Tespih, Allah’ın şanını yüceliğini anmak demektir *** Hadis hk!

Tespih, Allah’ın şanını yüceliğini anmak demektir

“Kur’an okurken Allah’ı tespih ediniz” derken namaz kılmak mı emrediliyor yoksa Allah’ın her türlü eksiklerden uzak ve yüce olduğunu dile getirmek mi? Ayrıca “Allah’ı çokça anın” ve “Zikredin” arasındaki fark nedir? Allah’ı anmak onu düşünmek midir yoksa Haşr Suresi’nin son 3 ayeti gibi onu yüceltmek midir? (Halime Engin)

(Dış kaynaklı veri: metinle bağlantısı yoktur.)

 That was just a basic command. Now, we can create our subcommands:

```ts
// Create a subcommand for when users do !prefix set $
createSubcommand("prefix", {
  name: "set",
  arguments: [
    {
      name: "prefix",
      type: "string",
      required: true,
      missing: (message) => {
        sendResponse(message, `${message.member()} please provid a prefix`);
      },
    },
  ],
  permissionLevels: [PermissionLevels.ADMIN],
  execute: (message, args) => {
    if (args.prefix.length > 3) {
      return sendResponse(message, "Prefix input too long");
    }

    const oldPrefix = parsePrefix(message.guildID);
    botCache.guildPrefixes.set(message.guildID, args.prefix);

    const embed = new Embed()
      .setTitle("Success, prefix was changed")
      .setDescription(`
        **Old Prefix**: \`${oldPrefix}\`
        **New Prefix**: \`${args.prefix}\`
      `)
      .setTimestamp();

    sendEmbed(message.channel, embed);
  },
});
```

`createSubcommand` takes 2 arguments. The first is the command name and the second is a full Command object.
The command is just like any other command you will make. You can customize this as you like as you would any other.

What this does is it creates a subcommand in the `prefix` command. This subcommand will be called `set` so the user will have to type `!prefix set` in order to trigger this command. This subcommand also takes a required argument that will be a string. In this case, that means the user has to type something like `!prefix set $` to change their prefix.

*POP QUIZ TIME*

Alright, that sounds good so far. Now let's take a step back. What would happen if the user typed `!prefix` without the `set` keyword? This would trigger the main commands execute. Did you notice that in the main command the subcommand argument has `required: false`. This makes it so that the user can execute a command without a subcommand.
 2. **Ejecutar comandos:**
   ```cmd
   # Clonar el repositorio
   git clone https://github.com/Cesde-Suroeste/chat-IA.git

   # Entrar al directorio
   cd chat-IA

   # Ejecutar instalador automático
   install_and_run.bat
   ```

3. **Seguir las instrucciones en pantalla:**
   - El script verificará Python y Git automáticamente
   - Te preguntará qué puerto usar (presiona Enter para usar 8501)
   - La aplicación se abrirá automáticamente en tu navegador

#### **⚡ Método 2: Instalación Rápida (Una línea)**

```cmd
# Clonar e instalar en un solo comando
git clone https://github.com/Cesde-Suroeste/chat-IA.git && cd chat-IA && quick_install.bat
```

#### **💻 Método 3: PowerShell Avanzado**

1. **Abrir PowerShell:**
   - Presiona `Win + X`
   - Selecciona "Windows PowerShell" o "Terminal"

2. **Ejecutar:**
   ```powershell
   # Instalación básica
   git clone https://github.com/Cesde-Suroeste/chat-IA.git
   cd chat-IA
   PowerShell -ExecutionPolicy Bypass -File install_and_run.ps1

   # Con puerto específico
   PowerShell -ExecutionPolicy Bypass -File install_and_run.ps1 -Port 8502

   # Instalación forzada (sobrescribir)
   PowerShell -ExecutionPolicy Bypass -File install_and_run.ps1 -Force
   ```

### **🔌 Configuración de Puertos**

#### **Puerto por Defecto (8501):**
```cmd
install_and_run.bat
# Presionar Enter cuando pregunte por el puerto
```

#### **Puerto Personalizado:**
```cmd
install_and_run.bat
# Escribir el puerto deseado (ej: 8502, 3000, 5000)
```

Cevap: Önce “Kur’an okurken Allah’ı tespih ediniz” şeklinde bir ayet yok. Herhalde siz şu ayeti kastediyor olmalısınız: “Kur’an okurken kovulmuş şeytandan Allah’a sığınınız” (Hicr: 98). Ama birçok yerde Allah’ın tespih edilmesi buyurulmaktadır. “Sabah akşam O’nu tespih ediniz” (Meryem: 11), “Akşam sabah Rabbini övgüyle tespih et” (Mümin: 55), “Onların dediklerine sabret, güneşin doğmasından ve batmasından önce Rabbini överek tespih et, gece saatlerinin bir kısmında ve gündüzün uçlarında da tespih et ki memnun olasın” (Taha: 130) ve benzeri birçok ayette Allah’ın tespih edilmesi emredilir. Tespih, namaz kılmak demek değil, Allah’ın şanının yüceliğini anmaktır.
 

“Onların dediklerine sabret ve Rabbini övgüyle an: güneş doğmadan önce, batmadan önce, gecenin bir kısmında ve secde arkalarında O’nu tespih et” (Kaf: 39-40) ayeti tespihin, namazdan ayrı bir zikir olduğunu kanıtlar. Zira secde zaten namazın bir öğesidir. “Secdenin ardından tespih et”, namaz kıl demek değil, “Allah’ı an, O’nun şanının yüceliğini söyle, Subhanallah de” demektir. “Allah’ı çokça anın” sözü, Arapça’daki “Fezkurullahe zikran kesiran: Allah’ı çok zikredin” sözünün karşılığıdır. Allah’ı zikretmenin tam Türkçesi “Allah’ı çok anın” demektir. Allah’ı zikretmek yani anmak, içinden Allah’ı düşünmek, O’nu unutmamaktır. Zaten zikir hatırlamak, anımsamak, anlamına gelir.

 

Hadis hk!

Selam Süleyman hocam, İnşaallah iyi ve afiyettesinizdir. 1 hafta Hindistan ardından camilerimizin kokusuna kavuşmak, orada olabilmek çok güzel; bizlere nasip edilen nimetlere şükürler olsun. Bugün arkadaşlarımızdan biri aşağıdaki maili atmış. Uygun olduğunuzda konu hakkında bizleri aydınlatmanızı arz eder, ellerinizden öperim.

Secdede Kur’ân okunur mu?

Efendimiz Hz.Muhammed (s.a.v.) buyurdular ki : “Haberiniz olsun, ben rükû ve secde halinde Kur'ân okumaktan men edildim. Öyleyse rükûda Rabb Teâlâ’yı tazim edin, secdede ise dua etmeye gayret edin, (zira secdede iken yaptığınız dua) icabet edilmeye layıktır.” (Müslim, Salât 207) - Saygılarım ve Sevgilerimle Tevfik SAYIN

Cevap: Yazdığınız hadis sahihtir. Rükû ve Secde halinde Kur'ân okuma uygun görülmemiştir. Çünkü Kur'ân Allah'ın kelâmını okumaktır. Secde ve rükû ise Allah'a saygı için eğilmektir. Böyle tevazu ve tezellül (eziklik belirtme) hareketlerinde Allah'ın kelâmını okumak uygun değil, tesbih ve tazim belirten sözler uygundur.

Tevazu haline yakışan odur. Allah'ın kelâmı olan Kur'ân ise Allah'ın azametinden hitaptır. Onu okuyan, âdeta Allah'tan insanlığa duyuru yapmaktadır. Öyle ise Kur’ân, ta’zim hali değil, tebliğ halinde okunmalıdır. Peygamberimiz rükû ve secde hallerinde çeşitli tesbihler yanında dualar da yapardı. Ve en makbul duanın rükû ve secde halinde yapılan dualar olduğunu belirtmiştir. Peygamberimizin bu hallerde yaptığı çeşitli dualar Hadis kitaplarında mevcuttur.